[The problem]: Using the listing below, retype exactly the lines starting at the one with "With Solidity 0.7.0" and ending at the one with "This is probably", and include both.

════

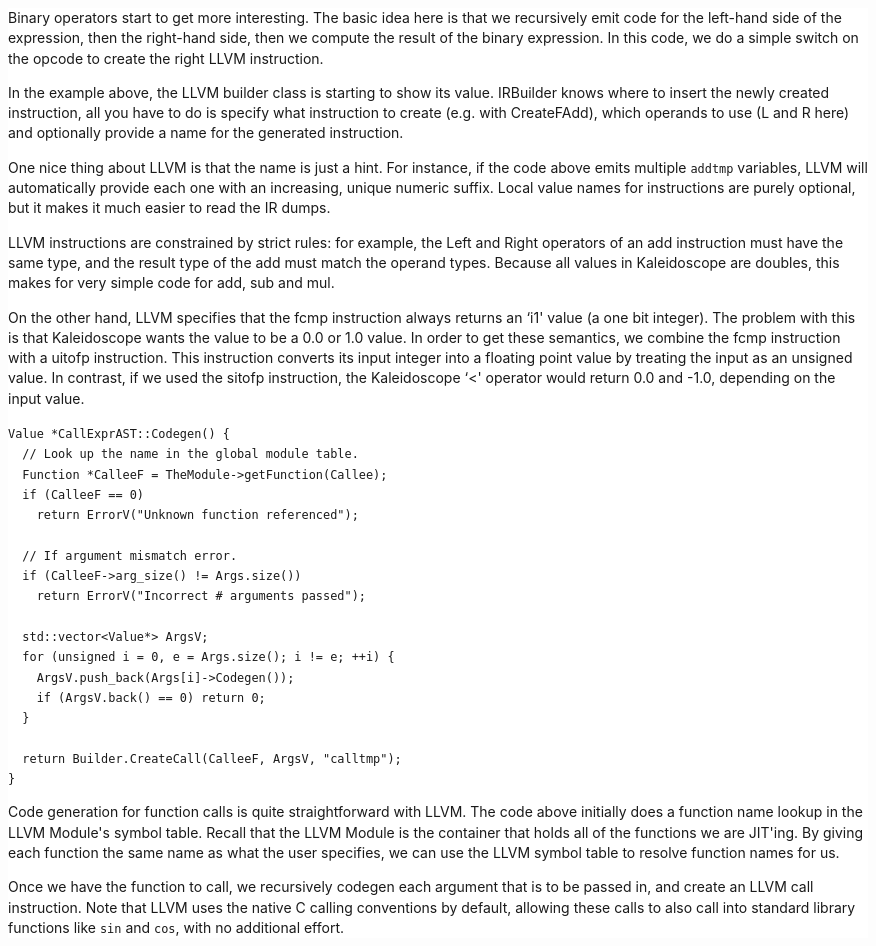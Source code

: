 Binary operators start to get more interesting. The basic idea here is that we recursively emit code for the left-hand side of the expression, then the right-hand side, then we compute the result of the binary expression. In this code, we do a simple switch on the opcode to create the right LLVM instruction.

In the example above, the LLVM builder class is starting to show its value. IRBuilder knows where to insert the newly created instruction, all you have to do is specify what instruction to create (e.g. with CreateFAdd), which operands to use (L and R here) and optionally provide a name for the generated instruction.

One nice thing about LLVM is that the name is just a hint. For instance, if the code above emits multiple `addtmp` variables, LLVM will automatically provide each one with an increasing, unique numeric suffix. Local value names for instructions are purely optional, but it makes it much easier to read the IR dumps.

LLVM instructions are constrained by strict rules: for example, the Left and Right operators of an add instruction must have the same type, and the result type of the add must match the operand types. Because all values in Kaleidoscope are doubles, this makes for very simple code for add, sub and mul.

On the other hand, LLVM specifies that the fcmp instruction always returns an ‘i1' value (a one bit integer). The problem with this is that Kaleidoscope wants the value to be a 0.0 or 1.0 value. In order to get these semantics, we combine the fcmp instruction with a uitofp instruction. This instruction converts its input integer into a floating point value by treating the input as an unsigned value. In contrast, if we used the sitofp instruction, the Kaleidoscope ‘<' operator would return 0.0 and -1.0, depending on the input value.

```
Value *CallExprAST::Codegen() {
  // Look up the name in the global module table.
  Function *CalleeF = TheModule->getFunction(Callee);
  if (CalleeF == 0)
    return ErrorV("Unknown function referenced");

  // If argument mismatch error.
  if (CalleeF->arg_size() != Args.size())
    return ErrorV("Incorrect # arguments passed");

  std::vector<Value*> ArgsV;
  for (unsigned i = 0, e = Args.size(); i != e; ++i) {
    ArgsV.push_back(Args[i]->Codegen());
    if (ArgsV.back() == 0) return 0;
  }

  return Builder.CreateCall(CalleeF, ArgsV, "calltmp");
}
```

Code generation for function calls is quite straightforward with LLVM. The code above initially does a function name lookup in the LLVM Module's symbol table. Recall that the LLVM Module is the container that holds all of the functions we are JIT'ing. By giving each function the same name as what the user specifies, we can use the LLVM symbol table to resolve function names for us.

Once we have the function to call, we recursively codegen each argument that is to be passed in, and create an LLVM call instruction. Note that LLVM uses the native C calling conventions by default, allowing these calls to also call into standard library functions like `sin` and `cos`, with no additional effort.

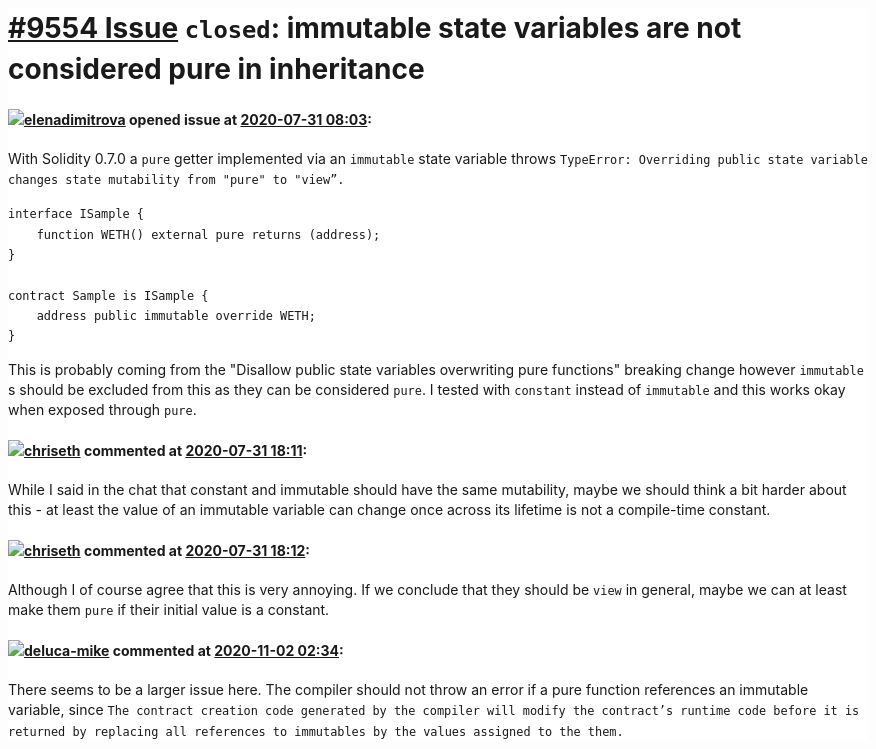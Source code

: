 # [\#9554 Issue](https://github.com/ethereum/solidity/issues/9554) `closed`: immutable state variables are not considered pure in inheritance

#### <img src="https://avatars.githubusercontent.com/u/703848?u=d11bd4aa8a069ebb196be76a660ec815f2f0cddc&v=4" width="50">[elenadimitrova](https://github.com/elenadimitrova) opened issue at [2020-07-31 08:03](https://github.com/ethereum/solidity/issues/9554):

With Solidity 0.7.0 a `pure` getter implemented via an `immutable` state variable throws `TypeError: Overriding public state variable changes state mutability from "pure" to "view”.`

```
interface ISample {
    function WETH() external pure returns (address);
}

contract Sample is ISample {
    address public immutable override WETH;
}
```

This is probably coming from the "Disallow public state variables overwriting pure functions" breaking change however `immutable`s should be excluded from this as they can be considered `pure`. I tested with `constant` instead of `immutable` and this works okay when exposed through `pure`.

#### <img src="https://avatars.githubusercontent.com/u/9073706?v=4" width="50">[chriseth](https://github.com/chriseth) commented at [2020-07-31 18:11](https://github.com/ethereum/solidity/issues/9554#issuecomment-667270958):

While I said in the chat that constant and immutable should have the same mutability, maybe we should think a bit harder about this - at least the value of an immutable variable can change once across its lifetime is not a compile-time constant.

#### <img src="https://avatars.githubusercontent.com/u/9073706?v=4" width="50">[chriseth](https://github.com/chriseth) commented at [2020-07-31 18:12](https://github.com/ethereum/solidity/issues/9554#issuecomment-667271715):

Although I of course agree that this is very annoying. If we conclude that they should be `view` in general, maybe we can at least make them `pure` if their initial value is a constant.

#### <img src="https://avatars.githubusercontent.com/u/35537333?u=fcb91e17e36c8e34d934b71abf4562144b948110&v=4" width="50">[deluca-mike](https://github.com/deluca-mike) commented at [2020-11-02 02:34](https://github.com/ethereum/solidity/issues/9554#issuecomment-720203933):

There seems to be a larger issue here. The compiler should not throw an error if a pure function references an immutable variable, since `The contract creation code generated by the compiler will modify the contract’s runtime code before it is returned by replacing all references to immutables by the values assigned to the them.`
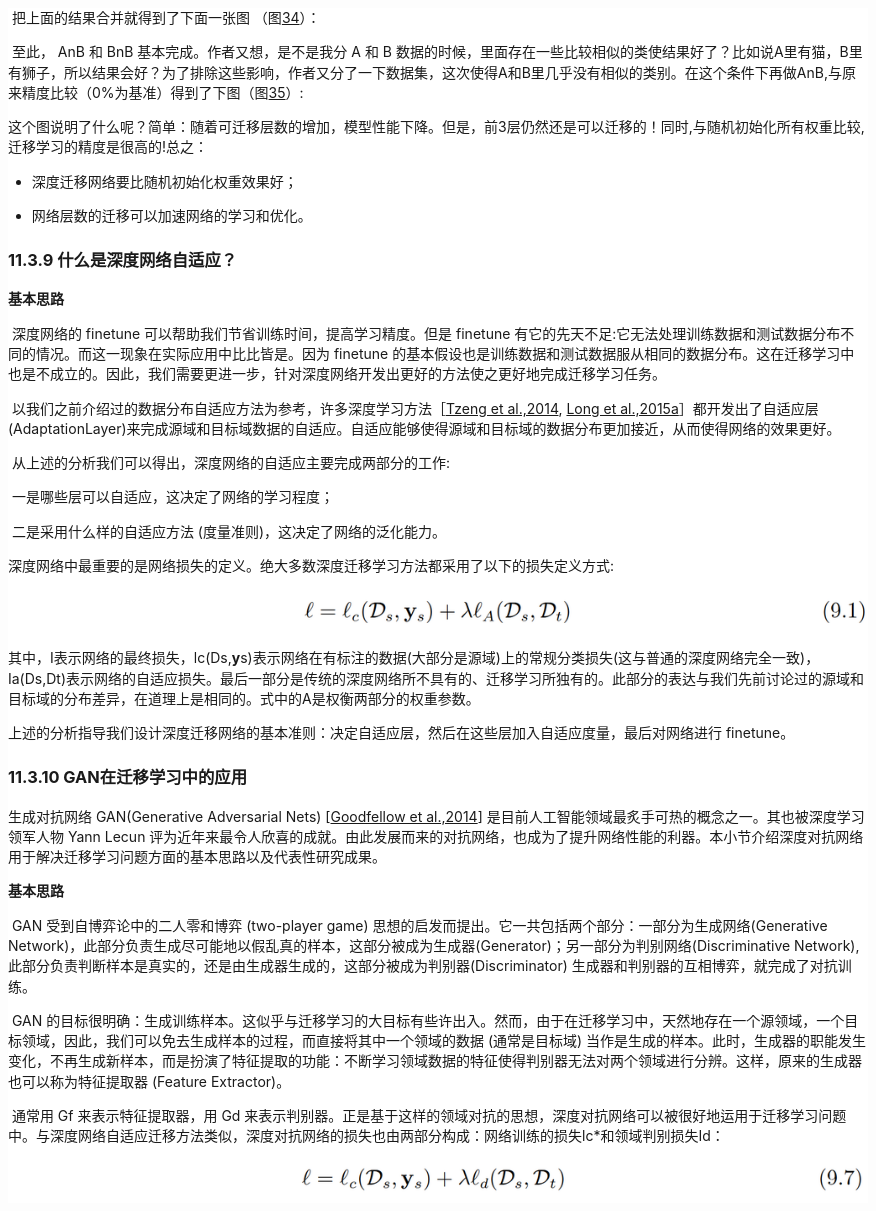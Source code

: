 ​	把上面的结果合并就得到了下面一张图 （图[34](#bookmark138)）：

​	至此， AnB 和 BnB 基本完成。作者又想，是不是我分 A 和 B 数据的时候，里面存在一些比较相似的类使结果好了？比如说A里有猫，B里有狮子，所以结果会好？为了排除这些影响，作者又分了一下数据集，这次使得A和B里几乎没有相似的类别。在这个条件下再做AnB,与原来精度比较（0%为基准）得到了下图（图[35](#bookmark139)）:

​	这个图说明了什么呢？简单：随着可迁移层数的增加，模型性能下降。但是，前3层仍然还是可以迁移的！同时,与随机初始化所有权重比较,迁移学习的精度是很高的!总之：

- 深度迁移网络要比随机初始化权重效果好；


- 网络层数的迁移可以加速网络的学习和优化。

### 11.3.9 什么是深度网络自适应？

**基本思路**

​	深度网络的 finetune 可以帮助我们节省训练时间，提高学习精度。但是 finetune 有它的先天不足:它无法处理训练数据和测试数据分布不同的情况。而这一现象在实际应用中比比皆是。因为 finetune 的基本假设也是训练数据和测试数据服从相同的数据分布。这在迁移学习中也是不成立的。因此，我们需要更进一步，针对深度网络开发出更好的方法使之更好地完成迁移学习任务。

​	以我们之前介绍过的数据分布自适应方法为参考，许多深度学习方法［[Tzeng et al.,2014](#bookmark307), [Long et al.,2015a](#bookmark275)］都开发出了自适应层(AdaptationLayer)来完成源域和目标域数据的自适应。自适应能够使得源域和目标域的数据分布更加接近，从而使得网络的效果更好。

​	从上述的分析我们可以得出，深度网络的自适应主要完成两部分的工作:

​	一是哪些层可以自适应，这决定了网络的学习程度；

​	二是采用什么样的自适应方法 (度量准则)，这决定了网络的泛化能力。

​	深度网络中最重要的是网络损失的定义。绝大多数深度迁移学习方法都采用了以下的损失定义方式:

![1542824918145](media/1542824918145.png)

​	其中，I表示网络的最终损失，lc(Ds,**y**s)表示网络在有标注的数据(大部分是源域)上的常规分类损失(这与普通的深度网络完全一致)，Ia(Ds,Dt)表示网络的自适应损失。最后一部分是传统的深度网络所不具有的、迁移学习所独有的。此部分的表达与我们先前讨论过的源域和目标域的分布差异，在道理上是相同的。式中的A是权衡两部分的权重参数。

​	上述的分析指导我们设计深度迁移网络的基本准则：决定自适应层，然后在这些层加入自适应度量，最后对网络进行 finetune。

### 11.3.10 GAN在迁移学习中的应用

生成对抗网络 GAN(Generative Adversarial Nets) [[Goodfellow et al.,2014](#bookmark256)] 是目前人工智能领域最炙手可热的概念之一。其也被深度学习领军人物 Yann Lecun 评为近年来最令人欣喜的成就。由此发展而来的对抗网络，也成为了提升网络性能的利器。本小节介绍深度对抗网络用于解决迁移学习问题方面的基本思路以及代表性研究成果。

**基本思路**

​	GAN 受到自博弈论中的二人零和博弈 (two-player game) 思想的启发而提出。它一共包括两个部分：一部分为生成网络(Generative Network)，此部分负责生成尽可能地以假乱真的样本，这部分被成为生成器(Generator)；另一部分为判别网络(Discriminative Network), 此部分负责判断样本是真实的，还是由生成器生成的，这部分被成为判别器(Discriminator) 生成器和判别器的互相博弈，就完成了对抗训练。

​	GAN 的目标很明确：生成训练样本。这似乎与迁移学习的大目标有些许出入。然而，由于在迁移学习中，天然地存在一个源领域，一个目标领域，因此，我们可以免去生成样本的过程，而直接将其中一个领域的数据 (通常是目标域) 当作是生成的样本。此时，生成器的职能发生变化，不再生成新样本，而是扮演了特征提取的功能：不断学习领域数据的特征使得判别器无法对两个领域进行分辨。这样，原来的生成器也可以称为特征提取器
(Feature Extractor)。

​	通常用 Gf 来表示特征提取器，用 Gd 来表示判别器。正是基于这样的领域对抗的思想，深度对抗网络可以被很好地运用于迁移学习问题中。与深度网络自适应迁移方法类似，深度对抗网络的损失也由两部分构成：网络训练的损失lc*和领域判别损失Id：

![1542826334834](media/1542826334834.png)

════

[Answer below]:
With Solidity 0.7.0 a `pure` getter implemented via an `immutable` state variable throws `TypeError: Overriding public state variable changes state mutability from "pure" to "view”.`

```
interface ISample {
    function WETH() external pure returns (address);
}

contract Sample is ISample {
    address public immutable override WETH;
}
```

This is probably coming from the "Disallow public state variables overwriting pure functions" breaking change however `immutable`s should be excluded from this as they can be considered `pure`. I tested with `constant` instead of `immutable` and this works okay when exposed through `pure`.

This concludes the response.